**TASK GOAL:**
Only the text of the records below belongs in the answer, copied exactly, with pictures omitted.

**DATASET CONTENT:**
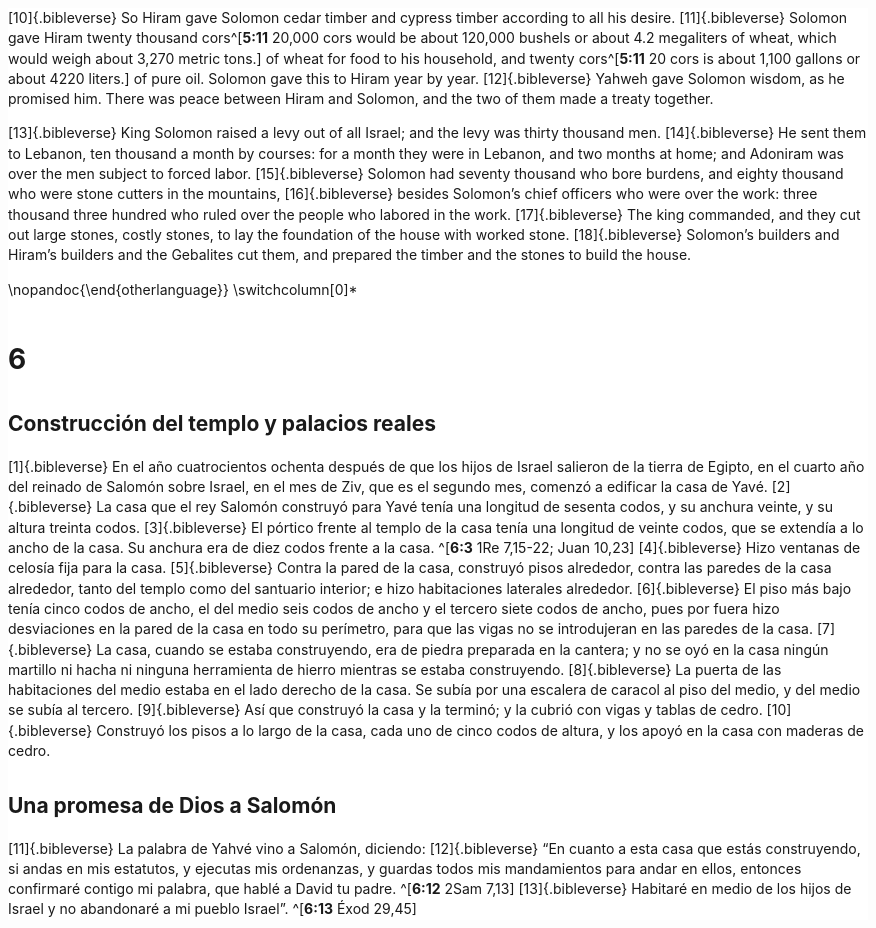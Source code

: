 [10]{.bibleverse} So Hiram gave Solomon cedar timber and cypress timber according to all his desire. [11]{.bibleverse} Solomon gave Hiram twenty thousand cors^[**5:11** 20,000 cors would be about 120,000 bushels or about 4.2 megaliters of wheat, which would weigh about 3,270 metric tons.] of wheat for food to his household, and twenty cors^[**5:11** 20 cors is about 1,100 gallons or about 4220 liters.] of pure oil. Solomon gave this to Hiram year by year. [12]{.bibleverse} Yahweh gave Solomon wisdom, as he promised him. There was peace between Hiram and Solomon, and the two of them made a treaty together. 

[13]{.bibleverse} King Solomon raised a levy out of all Israel; and the levy was thirty thousand men. [14]{.bibleverse} He sent them to Lebanon, ten thousand a month by courses: for a month they were in Lebanon, and two months at home; and Adoniram was over the men subject to forced labor. [15]{.bibleverse} Solomon had seventy thousand who bore burdens, and eighty thousand who were stone cutters in the mountains, [16]{.bibleverse} besides Solomon’s chief officers who were over the work: three thousand three hundred who ruled over the people who labored in the work. [17]{.bibleverse} The king commanded, and they cut out large stones, costly stones, to lay the foundation of the house with worked stone. [18]{.bibleverse} Solomon’s builders and Hiram’s builders and the Gebalites cut them, and prepared the timber and the stones to build the house. 

\nopandoc{\end{otherlanguage}}
\switchcolumn[0]*

# 6
## Construcción del templo y palacios reales
[1]{.bibleverse} En el año cuatrocientos ochenta después de que los hijos de Israel salieron de la tierra de Egipto, en el cuarto año del reinado de Salomón sobre Israel, en el mes de Ziv, que es el segundo mes, comenzó a edificar la casa de Yavé. [2]{.bibleverse} La casa que el rey Salomón construyó para Yavé tenía una longitud de sesenta codos, y su anchura veinte, y su altura treinta codos. [3]{.bibleverse} El pórtico frente al templo de la casa tenía una longitud de veinte codos, que se extendía a lo ancho de la casa. Su anchura era de diez codos frente a la casa. ^[**6:3** 1Re 7,15-22; Juan 10,23] [4]{.bibleverse} Hizo ventanas de celosía fija para la casa. [5]{.bibleverse} Contra la pared de la casa, construyó pisos alrededor, contra las paredes de la casa alrededor, tanto del templo como del santuario interior; e hizo habitaciones laterales alrededor. [6]{.bibleverse} El piso más bajo tenía cinco codos de ancho, el del medio seis codos de ancho y el tercero siete codos de ancho, pues por fuera hizo desviaciones en la pared de la casa en todo su perímetro, para que las vigas no se introdujeran en las paredes de la casa. [7]{.bibleverse} La casa, cuando se estaba construyendo, era de piedra preparada en la cantera; y no se oyó en la casa ningún martillo ni hacha ni ninguna herramienta de hierro mientras se estaba construyendo. [8]{.bibleverse} La puerta de las habitaciones del medio estaba en el lado derecho de la casa. Se subía por una escalera de caracol al piso del medio, y del medio se subía al tercero. [9]{.bibleverse} Así que construyó la casa y la terminó; y la cubrió con vigas y tablas de cedro. [10]{.bibleverse} Construyó los pisos a lo largo de la casa, cada uno de cinco codos de altura, y los apoyó en la casa con maderas de cedro.

## Una promesa de Dios a Salomón
[11]{.bibleverse} La palabra de Yahvé vino a Salomón, diciendo: [12]{.bibleverse} “En cuanto a esta casa que estás construyendo, si andas en mis estatutos, y ejecutas mis ordenanzas, y guardas todos mis mandamientos para andar en ellos, entonces confirmaré contigo mi palabra, que hablé a David tu padre. ^[**6:12** 2Sam 7,13] [13]{.bibleverse} Habitaré en medio de los hijos de Israel y no abandonaré a mi pueblo Israel”. ^[**6:13** Éxod 29,45]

**OUTPUT:**
Source code

: [10]{.bibleverse} So Hiram gave Solomon cedar timber and cypress timber according to all his desire. [11]{.bibleverse} Solomon gave Hiram twenty thousand cors^[**5:11** 20,000 cors would be about 120,000 bushels or about 4.2 megaliters of wheat, which would weigh about 3,270 metric tons.] of wheat for food to his household, and twenty cors^[**5:11** 20 cors is about 1,100 gallons or about 4220 liters.] of pure oil. Solomon gave this to Hiram year by year. [12]{.bibleverse} Yahweh gave Solomon wisdom, as he promised him. There was peace between Hiram and Solomon, and the two of them made a treaty together. 

[13]{.bibleverse} King Solomon raised a levy out of all Israel; and the levy was thirty thousand men. [14]{.bibleverse} He sent them to Lebanon, ten thousand a month by courses: for a month they were in Lebanon, and two months at home; and Adoniram was over the men subject to forced labor. [15]{.bibleverse} Solomon had seventy thousand who bore burdens, and eighty thousand who were stone cutters in the mountains, [16]{.bibleverse} besides Solomon’s chief officers who were over the work: three thousand three hundred who ruled over the people who labored in the work. [17]{.bibleverse} The king commanded, and they cut out large stones, costly stones, to lay the foundation of the house with worked stone. [18]{.bibleverse} Solomon’s builders and Hiram’s builders and the Gebalites cut them, and prepared the timber and the stones to build the house. 

\nopandoc{\end{otherlanguage}}
\switchcolumn[0]*

# 6
## Construcción del templo y palacios reales
[1]{.bibleverse} En el año cuatrocientos ochenta después de que los hijos de Israel salieron de la tierra de Egipto, en el cuarto año del reinado de Salomón sobre Israel, en el mes de Ziv, que es el segundo mes, comenzó a edificar la casa de Yavé. [2]{.bibleverse} La casa que el rey Salomón construyó para Yavé tenía una longitud de sesenta codos, y su anchura veinte, y su altura treinta codos. [3]{.bibleverse} El pórtico frente al templo de la casa tenía una longitud de veinte codos, que se extendía a lo ancho de la casa. Su anchura era de diez codos frente a la casa. ^[**6:3** 1Re 7,15-22; Juan 10,23] [4]{.bibleverse} Hizo ventanas de celosía fija para la casa. [5]{.bibleverse} Contra la pared de la casa, construyó pisos alrededor, contra las paredes de la casa alrededor, tanto del templo como del santuario interior; e hizo habitaciones laterales alrededor. [6]{.bibleverse} El piso más bajo tenía cinco codos de ancho, el del medio seis codos de ancho y el tercero siete codos de ancho, pues por fuera hizo desviaciones en la pared de la casa en todo su perímetro, para que las vigas no se introdujeran en las paredes de la casa. [7]{.bibleverse} La casa, cuando se estaba construyendo, era de piedra preparada en la cantera; y no se oyó en la casa ningún martillo ni hacha ni ninguna herramienta de hierro mientras se estaba construyendo. [8]{.bibleverse} La puerta de las habitaciones del medio estaba en el lado derecho de la casa. Se subía por una escalera de caracol al piso del medio, y del medio se subía al tercero. [9]{.bibleverse} Así que construyó la casa y la terminó; y la cubrió con vigas y tablas de cedro. [10]{.bibleverse} Construyó los pisos a lo largo de la casa, cada uno de cinco codos de altura, y los apoyó en la casa con maderas de cedro.

## Una promesa de Dios a Salomón
[11]{.bibleverse} La palabra de Yahvé vino a Salomón, diciendo: [12]{.bibleverse} “En cuanto a esta casa que estás construyendo, si andas en mis estatutos, y ejecutas mis ordenanzas, y guardas todos mis mandamientos para andar en ellos, entonces confirmaré contigo mi palabra, que hablé a David tu padre. ^[**6:12** 2Sam 7,13] [13]{.bibleverse} Habitaré en medio de los hijos de Israel y no abandonaré a mi pueblo Israel”. ^[**6:13** Éxod 29,45]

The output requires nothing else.